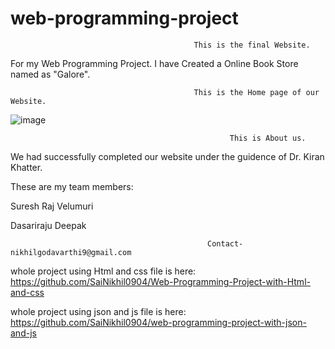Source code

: # web-programming-project

                                             This is the final Website.


For my Web Programming Project. I have Created a Online Book Store named as "Galore".




                                             This is the Home page of our Website.
                                                 
                                                 
![image](https://user-images.githubusercontent.com/98106917/205303171-1a491c56-7833-4257-9ca5-8af75bd7da46.png)



                                                     This is About us.


We had successfully completed our website under the guidence of Dr. Kiran Khatter.


These are my team members:

Suresh Raj Velumuri

Dasariraju Deepak
                              
                              
                                                Contact-nikhilgodavarthi9@gmail.com

whole project using Html and css file is here: https://github.com/SaiNikhil0904/Web-Programming-Project-with-Html-and-css

whole project using json and js file is here: https://github.com/SaiNikhil0904/web-programming-project-with-json-and-js
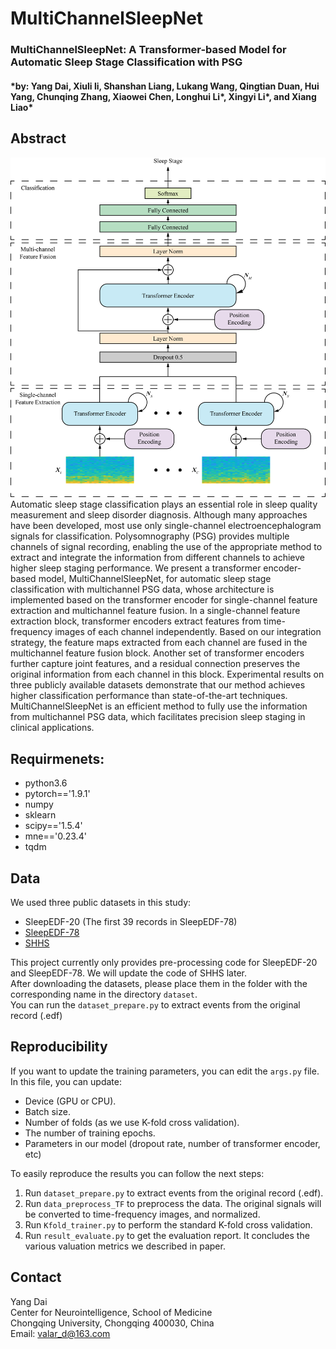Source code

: # MultiChannelSleepNet
### MultiChannelSleepNet: A Transformer-based Model for Automatic Sleep Stage Classification with PSG 
#### *by: Yang Dai, Xiuli li, Shanshan Liang, Lukang Wang, Qingtian Duan, Hui Yang, Chunqing Zhang, Xiaowei Chen, Longhui Li\*, Xingyi Li\*, and Xiang Liao\* 


## Abstract
![AttnSleep Architecture](imgs/MutiChannelSleepNet.png)
Automatic sleep stage classification plays an essential role in sleep quality measurement and sleep disorder diagnosis. Although many approaches have been developed, most use only single-channel electroencephalogram signals for classification. Polysomnography (PSG) provides multiple channels of signal recording, enabling the use of the appropriate method to extract and integrate the information from different channels to achieve higher sleep staging performance. We present a transformer encoder-based model, MultiChannelSleepNet, for automatic sleep stage classification with multichannel PSG data, whose architecture is implemented based on the transformer encoder for single-channel feature extraction and multichannel feature fusion. In a single-channel feature extraction block, transformer encoders extract features from time-frequency images of each channel independently. Based on our integration strategy, the feature maps extracted from each channel are fused in the multichannel feature fusion block. Another set of transformer encoders further capture joint features, and a residual connection preserves the original information from each channel in this block. Experimental results on three publicly available datasets demonstrate that our method achieves higher classification performance than state-of-the-art techniques. MultiChannelSleepNet is an efficient method to fully use the information from multichannel PSG data, which facilitates precision sleep staging in clinical applications.


## Requirmenets:
- python3.6
- pytorch=='1.9.1'
- numpy
- sklearn
- scipy=='1.5.4'
- mne=='0.23.4'
- tqdm

## Data
We used three public datasets in this study:

- SleepEDF-20 (The first 39 records in SleepEDF-78)
- [SleepEDF-78](https://physionet.org/content/sleep-edfx/1.0.0/)
- [SHHS](https://sleepdata.org/datasets/shhs)

This project currently only provides pre-processing code for SleepEDF-20 and SleepEDF-78. We will update the code of SHHS later.  
After downloading the datasets, please place them in the folder with the corresponding name in the directory `dataset`.  
You can run the `dataset_prepare.py` to extract events from the original record (.edf)

## Reproducibility
If you want to update the training parameters, you can edit the `args.py` file. In this file, you can update:

- Device (GPU or CPU).
- Batch size.
- Number of folds (as we use K-fold cross validation).
- The number of training epochs.
- Parameters in our model (dropout rate, number of transformer encoder, etc)

To easily reproduce the results you can follow the next steps:  

1. Run `dataset_prepare.py` to extract events from the original record (.edf).
2. Run `data_preprocess_TF` to preprocess the data. The original signals will be converted to time-frequency images, and normalized.
3. Run `Kfold_trainer.py` to perform the standard K-fold cross validation.
4. Run `result_evaluate.py` to get the evaluation report. It concludes the various valuation metrics we described in paper.  


## Contact
Yang Dai  
Center for Neurointelligence, School of Medicine  
Chongqing University, Chongqing 400030, China  
Email: valar_d@163.com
# # #
▶ _About this exercise_
Omit the images and transcribe all of the records above word for word.

▶ _Solution to this exercise_
Source code

: # web-programming-project

                                             This is the final Website.


For my Web Programming Project. I have Created a Online Book Store named as "Galore".




                                             This is the Home page of our Website.
                                                 
                                                 
![image](https://user-images.githubusercontent.com/98106917/205303171-1a491c56-7833-4257-9ca5-8af75bd7da46.png)



                                                     This is About us.


We had successfully completed our website under the guidence of Dr. Kiran Khatter.


These are my team members:

Suresh Raj Velumuri

Dasariraju Deepak
                              
                              
                                                Contact-nikhilgodavarthi9@gmail.com

whole project using Html and css file is here: https://github.com/SaiNikhil0904/Web-Programming-Project-with-Html-and-css

whole project using json and js file is here: https://github.com/SaiNikhil0904/web-programming-project-with-json-and-js
Source code

: # MultiChannelSleepNet
### MultiChannelSleepNet: A Transformer-based Model for Automatic Sleep Stage Classification with PSG 
#### *by: Yang Dai, Xiuli li, Shanshan Liang, Lukang Wang, Qingtian Duan, Hui Yang, Chunqing Zhang, Xiaowei Chen, Longhui Li\*, Xingyi Li\*, and Xiang Liao\* 


## Abstract
![AttnSleep Architecture](imgs/MutiChannelSleepNet.png)
Automatic sleep stage classification plays an essential role in sleep quality measurement and sleep disorder diagnosis. Although many approaches have been developed, most use only single-channel electroencephalogram signals for classification. Polysomnography (PSG) provides multiple channels of signal recording, enabling the use of the appropriate method to extract and integrate the information from different channels to achieve higher sleep staging performance. We present a transformer encoder-based model, MultiChannelSleepNet, for automatic sleep stage classification with multichannel PSG data, whose architecture is implemented based on the transformer encoder for single-channel feature extraction and multichannel feature fusion. In a single-channel feature extraction block, transformer encoders extract features from time-frequency images of each channel independently. Based on our integration strategy, the feature maps extracted from each channel are fused in the multichannel feature fusion block. Another set of transformer encoders further capture joint features, and a residual connection preserves the original information from each channel in this block. Experimental results on three publicly available datasets demonstrate that our method achieves higher classification performance than state-of-the-art techniques. MultiChannelSleepNet is an efficient method to fully use the information from multichannel PSG data, which facilitates precision sleep staging in clinical applications.


## Requirmenets:
- python3.6
- pytorch=='1.9.1'
- numpy
- sklearn
- scipy=='1.5.4'
- mne=='0.23.4'
- tqdm

## Data
We used three public datasets in this study:

- SleepEDF-20 (The first 39 records in SleepEDF-78)
- [SleepEDF-78](https://physionet.org/content/sleep-edfx/1.0.0/)
- [SHHS](https://sleepdata.org/datasets/shhs)

This project currently only provides pre-processing code for SleepEDF-20 and SleepEDF-78. We will update the code of SHHS later.  
After downloading the datasets, please place them in the folder with the corresponding name in the directory `dataset`.  
You can run the `dataset_prepare.py` to extract events from the original record (.edf)

## Reproducibility
If you want to update the training parameters, you can edit the `args.py` file. In this file, you can update:

- Device (GPU or CPU).
- Batch size.
- Number of folds (as we use K-fold cross validation).
- The number of training epochs.
- Parameters in our model (dropout rate, number of transformer encoder, etc)

To easily reproduce the results you can follow the next steps:  

1. Run `dataset_prepare.py` to extract events from the original record (.edf).
2. Run `data_preprocess_TF` to preprocess the data. The original signals will be converted to time-frequency images, and normalized.
3. Run `Kfold_trainer.py` to perform the standard K-fold cross validation.
4. Run `result_evaluate.py` to get the evaluation report. It concludes the various valuation metrics we described in paper.  


## Contact
Yang Dai  
Center for Neurointelligence, School of Medicine  
Chongqing University, Chongqing 400030, China  
Email: valar_d@163.com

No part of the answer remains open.